1. When filling out the na form download, ensure to complete all of the important fields within its associated part. This will help hasten the work, which allows your information to be handled quickly and accurately.

13042 conclusion process described (portion 1)

2. Your next stage is to fill in these particular blank fields: The following information is, Date, Prepared by, AFN, NATIONAL PERSONNEL RECORDS CENTER, Military Personnel Records, Archives Drive, St Louis MO, and NATIONAL ARCHIVES AND RECORDS.

NATIONAL PERSONNEL RECORDS CENTER, Date, and St Louis MO of 13042

3. In this part, review SECTION I ABOUT THE PATIENT, NAME OF PATIENT at time of, Last, First, Middle Initial, A STATUS OF PATIENT AT TIME OF, MILITARY SERVICE, MEMBER, Branch of service, Service number, SSN, RETIRED MILITARY Branch of service, Service number, SSN, and Name last first middle initial. Every one of these have to be taken care of with highest accuracy.

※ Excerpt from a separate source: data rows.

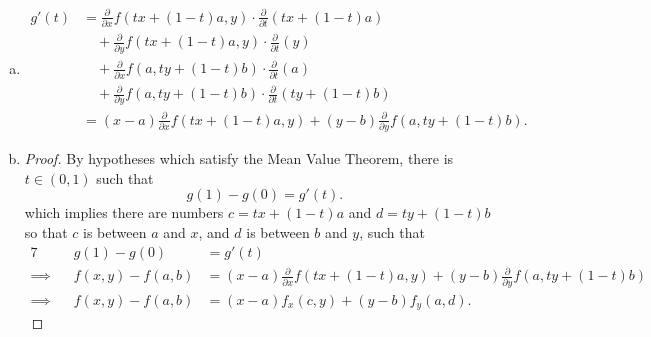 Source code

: \begin{Exercise}
\begin{enumerate}[a)]
\item
\begin{solution}
\begin{align*}
g'(t)
&= \frac{\partial}{\partial x}f(t x+(1-t)a, y)\cdot\frac{\partial}{\partial t}(t x+(1-t)a) \\
&\quad +\frac{\partial}{\partial y}f(t x+(1-t)a,y)\cdot\frac{\partial}{\partial t}(y) \\
&\quad +\frac{\partial}{\partial x}f(a, t y+(1-t)b)\cdot\frac{\partial}{\partial t}(a) \\
&\quad +\frac{\partial}{\partial y}f(a, t y+(1-t)b)\cdot\frac{\partial}{\partial t}(t y+(1-t)b) \\
&= (x-a)\frac{\partial}{\partial x}f(t x+(1-t)a,y) + (y-b)\frac{\partial}{\partial y}f(a,t y+(1-t)b).
\end{align*}
\end{solution}

\item
\begin{proof}
By hypotheses which satisfy the Mean Value Theorem, there is $t\in(0,1)$ such that
$$
g(1)-g(0) = g'(t).
$$
which implies there are numbers $c=t x+(1-t)a$ and $d=t y+(1-t)b$ so that $c$ is between $a$ and $x$, and $d$ is between $b$ and $y$, such that
\begin{alignat*}{7}
\quad&& g(1)-g(0) &= g'(t) \\
\implies&& f(x,y)-f(a,b) &= (x-a)\frac{\partial}{\partial x}f(t x+(1-t)a,y) + (y-b)\frac{\partial}{\partial y}f(a,t y+(1-t)b) \\
\implies&& f(x,y)-f(a,b) &= (x-a)f_x(c,y)+(y-b)f_y(a,d).
\end{alignat*}
\end{proof}
\end{enumerate}
\end{Exercise}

Stage # 3 of submitting 13042

4. All set to complete the next portion! In this case you have these SECTION II RETURN ADDRESS AND, REQUESTER IS, Patient identified in SectionA, AUTHORIZATION SIGNATURE REQUIRED, Signature of patient next of kin, Email address, Date, Next of kin of deceased patient, Show relationship, Other specify, SEND INFORMATIONDOCUMENTS TO, Name, Street, City State ZIP Code, and Daytime phone number including empty form fields to fill out.

Part number 4 of filling in 13042

Always be very careful when filling in Date and Patient identified in SectionA, as this is the section where most people make mistakes.